What does it bring.
Opsgenie is the glue that holds Alert and Incidents together, by allowing all tools to stay in sync during the life-cycle of the alert or incident
Ansible is the I.T automation glue that holds the configuration / orchestration management together
We are rapidly increasing the number of services per head count in the on demand era and both tools show no issues in meeting the challenge of an increased workload, but they have there own area of expertise, yet if we take a thousand foot view its clear having them work together we can achieve great things.
When an alert is generated, based on the source of the alert we can automatically trigger Ansible to run any manor or playbooks or roles, for auto-remediation or to enrich the alert with facts.
When we break down the core basics of an alert, we typically have 3 items.
Instance, Resource and Value.
For example if we monitor a Web Server we could expect to get an alert like one of the following
Service httpd has stopped on webserver01.example.com
This example clearly tells us the web service is in a stopped state, The reason for it to be stopped is certainly unknown at this point, and simply a start service may not resolve it so further information is needed. And if it does resolve from starting the service then what caused it to happen? we should document it to stop it happening again.

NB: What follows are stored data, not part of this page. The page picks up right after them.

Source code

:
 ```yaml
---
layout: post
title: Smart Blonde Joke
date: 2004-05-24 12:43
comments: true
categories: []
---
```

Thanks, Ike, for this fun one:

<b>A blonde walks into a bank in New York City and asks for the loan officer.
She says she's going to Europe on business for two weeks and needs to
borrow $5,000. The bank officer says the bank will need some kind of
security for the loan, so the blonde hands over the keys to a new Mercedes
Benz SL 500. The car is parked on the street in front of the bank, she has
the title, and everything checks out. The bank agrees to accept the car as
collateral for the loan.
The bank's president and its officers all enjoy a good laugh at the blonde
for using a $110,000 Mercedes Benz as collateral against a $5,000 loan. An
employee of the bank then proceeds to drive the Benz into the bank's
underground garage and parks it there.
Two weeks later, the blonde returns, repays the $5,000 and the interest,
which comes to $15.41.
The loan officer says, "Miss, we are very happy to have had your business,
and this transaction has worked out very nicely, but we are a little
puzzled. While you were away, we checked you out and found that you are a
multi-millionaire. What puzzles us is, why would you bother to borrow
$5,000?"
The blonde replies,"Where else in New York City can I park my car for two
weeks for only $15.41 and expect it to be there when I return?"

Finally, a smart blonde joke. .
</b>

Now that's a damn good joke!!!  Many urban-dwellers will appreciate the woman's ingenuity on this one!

webserver01.example.com has less than 20% free disk space at /var/www/mysite
This example again looks clear we are now below an acceptable value for disk space but we don’t know why or what to remove from this, it could be cached files or maybe someone uploaded a large file to the location, investigation is needed before we can make a decision on what to do be it delete files or increase the disk size.
How OEC can assist
Opsgenie Edge Connector (OEC) allows us to execute scripts automatically based on alert actions ( Create, Acknowledge, Close etc) or the ability to trigger custom actions so we can use Ansible to further enrich the alert payload by initiating an Ansible playbook to gather information from the instance or provider and report it back to the Alert ID in Opsgenie.
We can send data back to the Opsgenie alert in 4 usable ways.
These are key value pairs and can be overwritten on subsequent runs, ideal to see running services and have it update to see if a change happened. We can also use these as variables in additional Ansible Playbook runs.
Which means we can go from this
These stay static to the alert and cannot be deleted, they are great if you want information to be passed to other integration points examples could be chat-ops like Slack or a ticket tool like Service Desk.
If we generate files like CSV or HTML then we can upload them to be viewed. By leveraging Ansible-CMDB we can add full rich data to view to the ticket like so.
These are actually details but should be noted as a separate type, as they will redirect you to another endpoint.
It doesn’t have to be all fully automated custom actions can be triggered from the Portal or mobile application to run when you decide to run then and can be restricted to certain users.
Opsgenie is a SAAS tool which is based in the cloud, yet many integration points could be on premise or in a private cloud, OEC does not require you to open up any ports to endpoints. All traffic to OEC is performed over HTTPS TLS v1.2
We can also make sure all playbooks executed by OEC will be logged for audit and compliance needs.